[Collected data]
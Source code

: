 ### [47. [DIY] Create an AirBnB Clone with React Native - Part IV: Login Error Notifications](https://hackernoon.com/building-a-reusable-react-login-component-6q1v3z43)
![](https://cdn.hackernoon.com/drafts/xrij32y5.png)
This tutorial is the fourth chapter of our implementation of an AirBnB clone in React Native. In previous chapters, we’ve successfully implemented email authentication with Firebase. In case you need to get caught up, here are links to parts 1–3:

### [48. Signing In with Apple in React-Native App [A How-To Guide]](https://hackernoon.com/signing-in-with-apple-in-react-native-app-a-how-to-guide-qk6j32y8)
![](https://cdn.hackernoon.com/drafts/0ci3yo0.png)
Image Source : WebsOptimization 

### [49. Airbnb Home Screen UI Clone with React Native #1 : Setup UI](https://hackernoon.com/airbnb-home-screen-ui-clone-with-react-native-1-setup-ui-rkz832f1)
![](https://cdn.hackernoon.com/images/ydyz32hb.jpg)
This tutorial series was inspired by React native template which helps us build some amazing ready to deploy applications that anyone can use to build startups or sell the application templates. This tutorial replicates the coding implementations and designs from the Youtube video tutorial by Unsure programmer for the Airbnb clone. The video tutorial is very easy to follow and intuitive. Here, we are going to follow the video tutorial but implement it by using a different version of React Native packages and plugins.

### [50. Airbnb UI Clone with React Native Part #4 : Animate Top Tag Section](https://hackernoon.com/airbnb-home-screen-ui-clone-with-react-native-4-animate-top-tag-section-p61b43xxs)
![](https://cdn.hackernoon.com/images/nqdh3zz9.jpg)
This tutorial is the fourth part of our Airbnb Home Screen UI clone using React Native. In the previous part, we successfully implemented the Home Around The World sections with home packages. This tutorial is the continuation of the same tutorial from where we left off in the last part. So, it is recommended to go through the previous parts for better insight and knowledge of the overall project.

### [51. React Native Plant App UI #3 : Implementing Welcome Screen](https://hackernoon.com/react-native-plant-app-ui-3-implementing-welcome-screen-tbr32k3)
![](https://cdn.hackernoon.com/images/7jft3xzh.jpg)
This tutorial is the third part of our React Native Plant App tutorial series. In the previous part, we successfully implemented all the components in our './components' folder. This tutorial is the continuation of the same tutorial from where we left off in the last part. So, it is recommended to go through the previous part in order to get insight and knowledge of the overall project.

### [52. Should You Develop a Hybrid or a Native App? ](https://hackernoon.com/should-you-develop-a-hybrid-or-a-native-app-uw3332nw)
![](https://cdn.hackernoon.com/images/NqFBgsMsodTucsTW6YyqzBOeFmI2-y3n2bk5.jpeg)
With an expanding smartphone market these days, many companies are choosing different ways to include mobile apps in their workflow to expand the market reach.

What is needed:
The full data, repeated exactly, is the only acceptable output.

Answer area:
Source code

: ### [47. [DIY] Create an AirBnB Clone with React Native - Part IV: Login Error Notifications](https://hackernoon.com/building-a-reusable-react-login-component-6q1v3z43)
![](https://cdn.hackernoon.com/drafts/xrij32y5.png)
This tutorial is the fourth chapter of our implementation of an AirBnB clone in React Native. In previous chapters, we’ve successfully implemented email authentication with Firebase. In case you need to get caught up, here are links to parts 1–3:

### [48. Signing In with Apple in React-Native App [A How-To Guide]](https://hackernoon.com/signing-in-with-apple-in-react-native-app-a-how-to-guide-qk6j32y8)
![](https://cdn.hackernoon.com/drafts/0ci3yo0.png)
Image Source : WebsOptimization 

### [49. Airbnb Home Screen UI Clone with React Native #1 : Setup UI](https://hackernoon.com/airbnb-home-screen-ui-clone-with-react-native-1-setup-ui-rkz832f1)
![](https://cdn.hackernoon.com/images/ydyz32hb.jpg)
This tutorial series was inspired by React native template which helps us build some amazing ready to deploy applications that anyone can use to build startups or sell the application templates. This tutorial replicates the coding implementations and designs from the Youtube video tutorial by Unsure programmer for the Airbnb clone. The video tutorial is very easy to follow and intuitive. Here, we are going to follow the video tutorial but implement it by using a different version of React Native packages and plugins.

### [50. Airbnb UI Clone with React Native Part #4 : Animate Top Tag Section](https://hackernoon.com/airbnb-home-screen-ui-clone-with-react-native-4-animate-top-tag-section-p61b43xxs)
![](https://cdn.hackernoon.com/images/nqdh3zz9.jpg)
This tutorial is the fourth part of our Airbnb Home Screen UI clone using React Native. In the previous part, we successfully implemented the Home Around The World sections with home packages. This tutorial is the continuation of the same tutorial from where we left off in the last part. So, it is recommended to go through the previous parts for better insight and knowledge of the overall project.

### [51. React Native Plant App UI #3 : Implementing Welcome Screen](https://hackernoon.com/react-native-plant-app-ui-3-implementing-welcome-screen-tbr32k3)
![](https://cdn.hackernoon.com/images/7jft3xzh.jpg)
This tutorial is the third part of our React Native Plant App tutorial series. In the previous part, we successfully implemented all the components in our './components' folder. This tutorial is the continuation of the same tutorial from where we left off in the last part. So, it is recommended to go through the previous part in order to get insight and knowledge of the overall project.

### [52. Should You Develop a Hybrid or a Native App? ](https://hackernoon.com/should-you-develop-a-hybrid-or-a-native-app-uw3332nw)
![](https://cdn.hackernoon.com/images/NqFBgsMsodTucsTW6YyqzBOeFmI2-y3n2bk5.jpeg)
With an expanding smartphone market these days, many companies are choosing different ways to include mobile apps in their workflow to expand the market reach.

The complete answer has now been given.